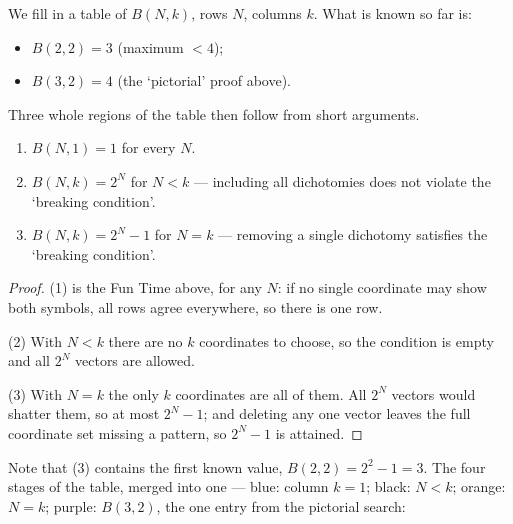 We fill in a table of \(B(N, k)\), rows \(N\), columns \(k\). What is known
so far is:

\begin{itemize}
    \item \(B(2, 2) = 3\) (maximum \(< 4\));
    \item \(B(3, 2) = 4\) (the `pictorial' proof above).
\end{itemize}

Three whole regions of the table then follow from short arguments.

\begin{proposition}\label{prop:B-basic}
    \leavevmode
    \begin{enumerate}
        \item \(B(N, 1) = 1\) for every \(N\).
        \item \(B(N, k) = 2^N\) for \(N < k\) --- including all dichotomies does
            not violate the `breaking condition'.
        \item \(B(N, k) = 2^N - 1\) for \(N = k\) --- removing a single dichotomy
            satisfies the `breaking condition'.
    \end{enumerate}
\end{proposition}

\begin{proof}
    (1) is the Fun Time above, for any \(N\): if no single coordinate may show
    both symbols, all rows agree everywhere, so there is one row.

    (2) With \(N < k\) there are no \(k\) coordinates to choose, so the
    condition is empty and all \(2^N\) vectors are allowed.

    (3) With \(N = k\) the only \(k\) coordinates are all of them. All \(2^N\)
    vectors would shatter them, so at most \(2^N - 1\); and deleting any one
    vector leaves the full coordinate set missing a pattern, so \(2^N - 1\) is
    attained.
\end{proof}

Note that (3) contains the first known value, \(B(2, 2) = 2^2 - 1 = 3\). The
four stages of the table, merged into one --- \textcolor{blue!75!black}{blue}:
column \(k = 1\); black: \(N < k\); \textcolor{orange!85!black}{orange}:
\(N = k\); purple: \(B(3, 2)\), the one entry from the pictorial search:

◇ ◇ ◇ ◇ ◇ ◇ ◇

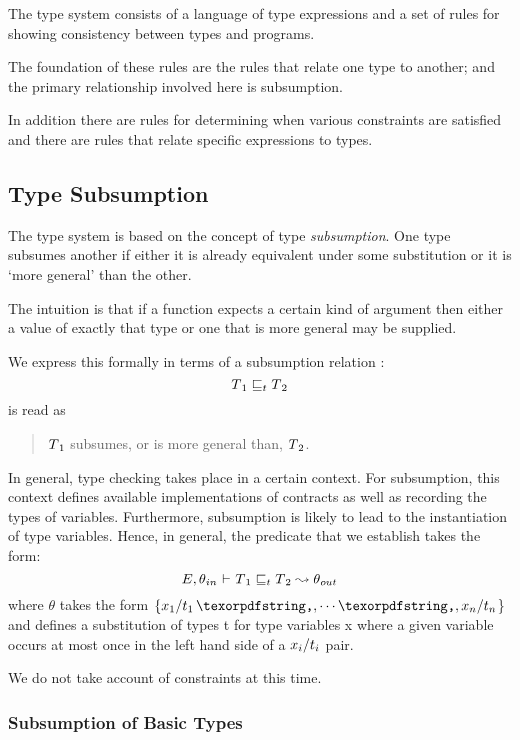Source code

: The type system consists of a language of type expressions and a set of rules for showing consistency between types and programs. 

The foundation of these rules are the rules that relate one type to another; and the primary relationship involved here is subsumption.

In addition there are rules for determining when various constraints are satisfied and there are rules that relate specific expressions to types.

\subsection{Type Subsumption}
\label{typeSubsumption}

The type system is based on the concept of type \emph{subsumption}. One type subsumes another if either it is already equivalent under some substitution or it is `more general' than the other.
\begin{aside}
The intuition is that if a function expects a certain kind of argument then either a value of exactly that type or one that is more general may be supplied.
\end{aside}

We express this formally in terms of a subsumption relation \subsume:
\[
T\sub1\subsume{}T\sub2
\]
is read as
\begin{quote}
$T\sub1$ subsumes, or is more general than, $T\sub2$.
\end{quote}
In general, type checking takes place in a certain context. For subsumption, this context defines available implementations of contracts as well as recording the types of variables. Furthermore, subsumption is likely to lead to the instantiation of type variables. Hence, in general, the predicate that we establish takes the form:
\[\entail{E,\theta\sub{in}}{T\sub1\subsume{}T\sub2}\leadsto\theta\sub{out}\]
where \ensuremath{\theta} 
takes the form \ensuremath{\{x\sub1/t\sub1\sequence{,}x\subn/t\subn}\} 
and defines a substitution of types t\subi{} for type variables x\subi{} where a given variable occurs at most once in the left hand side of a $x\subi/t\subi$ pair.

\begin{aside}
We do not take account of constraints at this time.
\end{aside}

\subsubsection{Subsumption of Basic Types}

◇ ◇ ◇ ◇ ◇ ◇ ◇

▶ Work item
Beginning at the line with "all dichotomies does" and stopping after the line with "column \(k = 1\);", please write out every line of the data above exactly and nothing else.

▶ Task answer
        \item \(B(N, k) = 2^N\) for \(N < k\) --- including all dichotomies does
            not violate the `breaking condition'.
        \item \(B(N, k) = 2^N - 1\) for \(N = k\) --- removing a single dichotomy
            satisfies the `breaking condition'.
    \end{enumerate}
\end{proposition}

\begin{proof}
    (1) is the Fun Time above, for any \(N\): if no single coordinate may show
    both symbols, all rows agree everywhere, so there is one row.

    (2) With \(N < k\) there are no \(k\) coordinates to choose, so the
    condition is empty and all \(2^N\) vectors are allowed.

    (3) With \(N = k\) the only \(k\) coordinates are all of them. All \(2^N\)
    vectors would shatter them, so at most \(2^N - 1\); and deleting any one
    vector leaves the full coordinate set missing a pattern, so \(2^N - 1\) is
    attained.
\end{proof}

Note that (3) contains the first known value, \(B(2, 2) = 2^2 - 1 = 3\). The
four stages of the table, merged into one --- \textcolor{blue!75!black}{blue}:
column \(k = 1\); black: \(N < k\); \textcolor{orange!85!black}{orange}:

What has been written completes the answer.